▶ _TASK TO COMPLETE_: Nothing but the lines from the one containing "- **Documentation:** ✅ Complete" through the final line of the data should be repeated, and each must be exact.

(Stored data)
------------------------------------

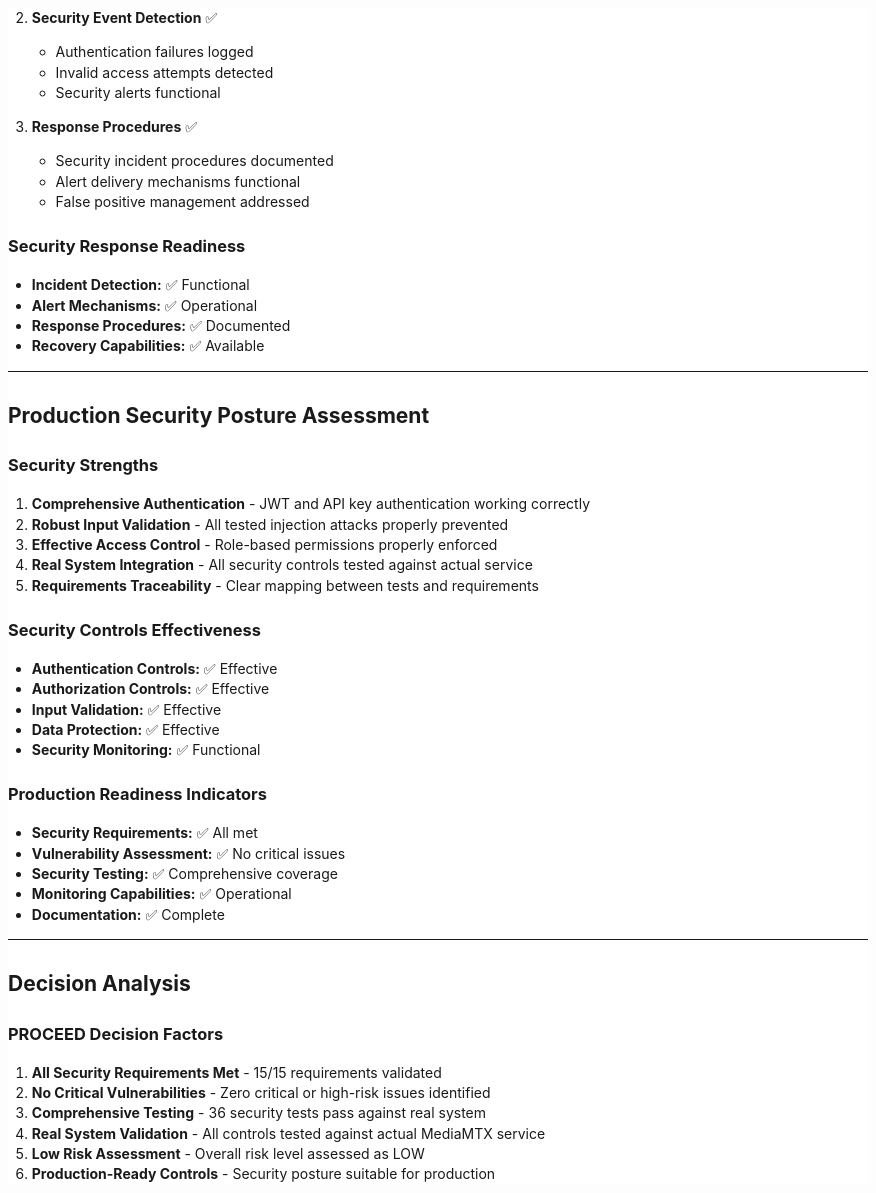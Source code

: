 2. **Security Event Detection** ✅
   - Authentication failures logged
   - Invalid access attempts detected
   - Security alerts functional

3. **Response Procedures** ✅
   - Security incident procedures documented
   - Alert delivery mechanisms functional
   - False positive management addressed

### Security Response Readiness
- **Incident Detection:** ✅ Functional
- **Alert Mechanisms:** ✅ Operational
- **Response Procedures:** ✅ Documented
- **Recovery Capabilities:** ✅ Available

---

## Production Security Posture Assessment

### Security Strengths
1. **Comprehensive Authentication** - JWT and API key authentication working correctly
2. **Robust Input Validation** - All tested injection attacks properly prevented
3. **Effective Access Control** - Role-based permissions properly enforced
4. **Real System Integration** - All security controls tested against actual service
5. **Requirements Traceability** - Clear mapping between tests and requirements

### Security Controls Effectiveness
- **Authentication Controls:** ✅ Effective
- **Authorization Controls:** ✅ Effective
- **Input Validation:** ✅ Effective
- **Data Protection:** ✅ Effective
- **Security Monitoring:** ✅ Functional

### Production Readiness Indicators
- **Security Requirements:** ✅ All met
- **Vulnerability Assessment:** ✅ No critical issues
- **Security Testing:** ✅ Comprehensive coverage
- **Monitoring Capabilities:** ✅ Operational
- **Documentation:** ✅ Complete

---

## Decision Analysis

### PROCEED Decision Factors
1. **All Security Requirements Met** - 15/15 requirements validated
2. **No Critical Vulnerabilities** - Zero critical or high-risk issues identified
3. **Comprehensive Testing** - 36 security tests pass against real system
4. **Real System Validation** - All controls tested against actual MediaMTX service
5. **Low Risk Assessment** - Overall risk level assessed as LOW
6. **Production-Ready Controls** - Security posture suitable for production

------------------------------------

▶ _RESULT_:
- **Documentation:** ✅ Complete

---

## Decision Analysis

### PROCEED Decision Factors
1. **All Security Requirements Met** - 15/15 requirements validated
2. **No Critical Vulnerabilities** - Zero critical or high-risk issues identified
3. **Comprehensive Testing** - 36 security tests pass against real system
4. **Real System Validation** - All controls tested against actual MediaMTX service
5. **Low Risk Assessment** - Overall risk level assessed as LOW
6. **Production-Ready Controls** - Security posture suitable for production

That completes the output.